Mental Health Care with Your well-being in Mind! 

Being Mentally Prepared for Weight Loss Journey

A crucial component for weight loss success is mentally preparing for the changes to come. There are fundamental key points for successfully losing weight and setting the stage for positive lifestyle changes.


Losing weight is a long-term commitment, and quick fixes won’t stick. Commitment requires focus, energy (mental and physical), and strategy,

The most successful ways to stay committed are by setting achievable goals, developing action plans for reaching them, and focusing on each day instead of what’s ahead.

Be 100 percent committed to your goals, so there’s no indecision about what you want to accomplish.


One should set specific realistic goals. You’ll likely stay motivated if you establish short-term milestones that help you make progress. If your goals will take months to reach, you may become discouraged and find it hard to stay on track. Make weekly weight loss your focus, not the total amount you want to lose.

Avoid trying to maintain very low caloric intake levels. Over time your metabolism may be reset at a lower level, making it increasingly difficult to lose weight. Your goals need action plans, so take the time to sit down and list what you’d like to achieve with your diet.


Low self-esteem can be a driving factor for many people who struggle with their weight. Poor body image and negative thinking can cause great distress when dieting. To lessen its effects:

Let go of any guilt associated with eating or your body image.

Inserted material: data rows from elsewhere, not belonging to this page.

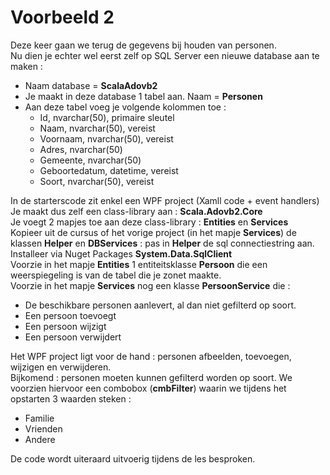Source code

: # Voorbeeld 2

Deze keer gaan we terug de gegevens bij houden van personen.    
Nu dien je echter wel eerst zelf op SQL Server een nieuwe database aan te maken :   
  * Naam database = **ScalaAdovb2**  
  * Je maakt in deze database 1 tabel aan.  Naam = **Personen**  
  * Aan deze tabel voeg je volgende kolommen toe :   
    *  Id, nvarchar(50), primaire sleutel  
    *  Naam, nvarchar(50), vereist  
    *  Voornaam, nvarchar(50), vereist  
    *  Adres, nvarchar(50)  
    *  Gemeente, nvarchar(50)  
    *  Geboortedatum, datetime, vereist  
    *  Soort, nvarchar(50), vereist
  
In de starterscode zit enkel een WPF project (Xamll code + event handlers)  
Je maakt dus zelf een class-library aan : **Scala.Adovb2.Core**  
Je voegt 2 mapjes toe aan deze class-library : **Entities** en **Services**   
Kopieer uit de cursus of het vorige project (in het mapje **Services**) de klassen **Helper** en **DBServices** : pas in **Helper** de sql connectiestring aan.   
Installeer via Nuget Packages **System.Data.SqlClient**  
Voorzie in het mapje **Entities** 1 entiteitsklasse **Persoon** die een weerspiegeling is van de tabel die je zonet maakte.  
Voorzie in het mapje **Services** nog een klasse **PersoonService** die : 
  * De beschikbare personen aanlevert, al dan niet gefilterd op soort.  
  * Een persoon toevoegt  
  * Een persoon wijzigt  
  * Een persoon verwijdert  

Het WPF project ligt voor de hand : personen afbeelden, toevoegen, wijzigen en verwijderen.  
Bijkomend : personen moeten kunnen gefilterd worden op soort.  We voorzien hiervoor een combobox (**cmbFilter**) waarin we tijdens het opstarten 3 waarden steken : 
  * Familie
  * Vrienden
  * Andere
 
De code wordt uiteraard uitvoerig tijdens de les besproken.   
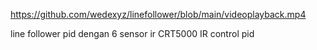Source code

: https://github.com/wedexyz/linefollower/blob/main/videoplayback.mp4
<p>line follower pid dengan 6 sensor ir CRT5000 IR control pid</p>
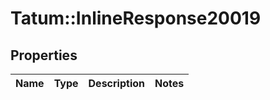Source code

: # Tatum::InlineResponse20019

## Properties
Name | Type | Description | Notes
------------ | ------------- | ------------- | -------------

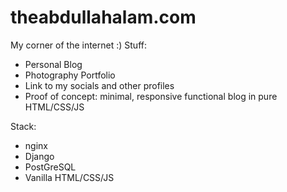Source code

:# theabdullahalam.com

My corner of the internet :)
Stuff:
- Personal Blog
- Photography Portfolio
- Link to my socials and other profiles
- Proof of concept: minimal, responsive functional blog in pure HTML/CSS/JS

Stack:
- nginx
- Django
- PostGreSQL
- Vanilla HTML/CSS/JS
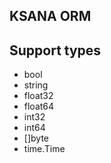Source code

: KSANA ORM
---------------------

## Support types
  * bool
  * string
  * float32
  * float64
  * int32
  * int64
  * []byte
  * time.Time

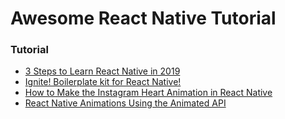 # Awesome React Native Tutorial

### Tutorial
- [3 Steps to Learn React Native in 2019](https://medium.com/swlh/3-steps-to-learn-react-native-in-2019-5cdb3d1e1c84)
- [Ignite! Boilerplate kit for React Native!](https://medium.com/a-young-devoloper/ignite-boilerplate-kit-for-react-native-ae6c6f712c7a)
- [How to Make the Instagram Heart Animation in React Native](https://www.netguru.com/codestories/how-to-make-instagram-heart-animation-in-react-native)
- [React Native Animations Using the Animated API](https://medium.com/react-native-training/react-native-animations-using-the-animated-api-ebe8e0669fae)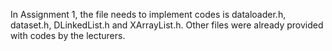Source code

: In Assignment 1, the file needs to implement codes is dataloader.h, dataset.h, DLinkedList.h and XArrayList.h. Other files were already provided with codes by the lecturers.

Avoid situations and people who shame or sabotage your efforts.

Think about how you’re motivated and set up a reward system (non-food) that help you stay on track. Make the rewards weekly so you can stay motivated!


Many people have little connection to distinguishing true hunger signals versus stress or boredom eating. Using a “hunger scale” to learn mindful eating is very beneficial.

A hunger scale determines the appetite level. It’ll help you avoid getting to the point where you are starving and will devour anything within reach.

Misreading hunger signals can lead to danger zones in your diet. The clearer you can be about what’s true hunger versus stress eating, the better you will be able to manage your caloric intake.

5. Hunger Scale

  1. ravenous
  1. hungry
  2. comfortable
  3. full
  4. stuffed

The road to success in any endeavor is through accountability. However, do not weigh yourself more than once a week or you’ll be riding the wave of daily ups and downs. Keep a food and activity journal to track your daily intake and exercise.

There are numerous online and phone app tools for monitoring your diet and fitness that make it easy to record your progress.

Whether you like to track every little thing or keep a simple record, it is essential to make an effort so that you can analyze how you’re doing and make changes if you don’t see progress.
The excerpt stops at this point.